◆ **Exercise prompt**: Transcribe the material from its first line onward, ending with the line that contains "## Baseline Performance" and adding nothing beyond it.

◆ **Given records**:
- Opening Delimiter -

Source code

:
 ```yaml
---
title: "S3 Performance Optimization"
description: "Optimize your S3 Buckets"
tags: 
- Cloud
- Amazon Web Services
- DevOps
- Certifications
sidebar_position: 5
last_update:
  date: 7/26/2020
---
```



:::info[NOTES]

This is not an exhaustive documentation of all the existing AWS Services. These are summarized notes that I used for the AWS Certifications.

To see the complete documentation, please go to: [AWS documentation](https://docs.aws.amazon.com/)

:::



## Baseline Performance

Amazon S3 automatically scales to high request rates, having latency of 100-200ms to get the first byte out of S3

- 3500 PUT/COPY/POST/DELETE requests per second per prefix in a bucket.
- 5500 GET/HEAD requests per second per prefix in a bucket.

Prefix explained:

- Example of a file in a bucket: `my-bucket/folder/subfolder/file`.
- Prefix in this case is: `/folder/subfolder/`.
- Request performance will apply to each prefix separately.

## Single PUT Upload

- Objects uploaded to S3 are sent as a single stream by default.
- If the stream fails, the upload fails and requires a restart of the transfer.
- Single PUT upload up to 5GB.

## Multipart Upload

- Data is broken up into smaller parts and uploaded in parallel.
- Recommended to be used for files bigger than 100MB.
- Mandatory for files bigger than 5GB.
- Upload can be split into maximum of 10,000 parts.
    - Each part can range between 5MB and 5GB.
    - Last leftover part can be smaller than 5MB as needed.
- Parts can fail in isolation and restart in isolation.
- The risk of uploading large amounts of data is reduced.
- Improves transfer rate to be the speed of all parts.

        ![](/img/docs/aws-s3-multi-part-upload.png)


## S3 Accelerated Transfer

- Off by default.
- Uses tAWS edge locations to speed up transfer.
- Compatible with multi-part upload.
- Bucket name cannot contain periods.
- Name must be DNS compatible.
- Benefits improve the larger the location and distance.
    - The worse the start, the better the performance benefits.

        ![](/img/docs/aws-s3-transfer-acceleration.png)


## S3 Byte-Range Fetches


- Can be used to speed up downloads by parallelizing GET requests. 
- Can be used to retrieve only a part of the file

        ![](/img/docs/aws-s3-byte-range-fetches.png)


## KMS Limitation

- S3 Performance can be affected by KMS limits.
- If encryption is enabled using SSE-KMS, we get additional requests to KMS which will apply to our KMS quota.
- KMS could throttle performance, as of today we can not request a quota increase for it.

- Closing Delimiter -

◆ **Expected answer**:
Source code

:
 ```yaml
---
title: "S3 Performance Optimization"
description: "Optimize your S3 Buckets"
tags: 
- Cloud
- Amazon Web Services
- DevOps
- Certifications
sidebar_position: 5
last_update:
  date: 7/26/2020
---
```



:::info[NOTES]

This is not an exhaustive documentation of all the existing AWS Services. These are summarized notes that I used for the AWS Certifications.

To see the complete documentation, please go to: [AWS documentation](https://docs.aws.amazon.com/)

:::



## Baseline Performance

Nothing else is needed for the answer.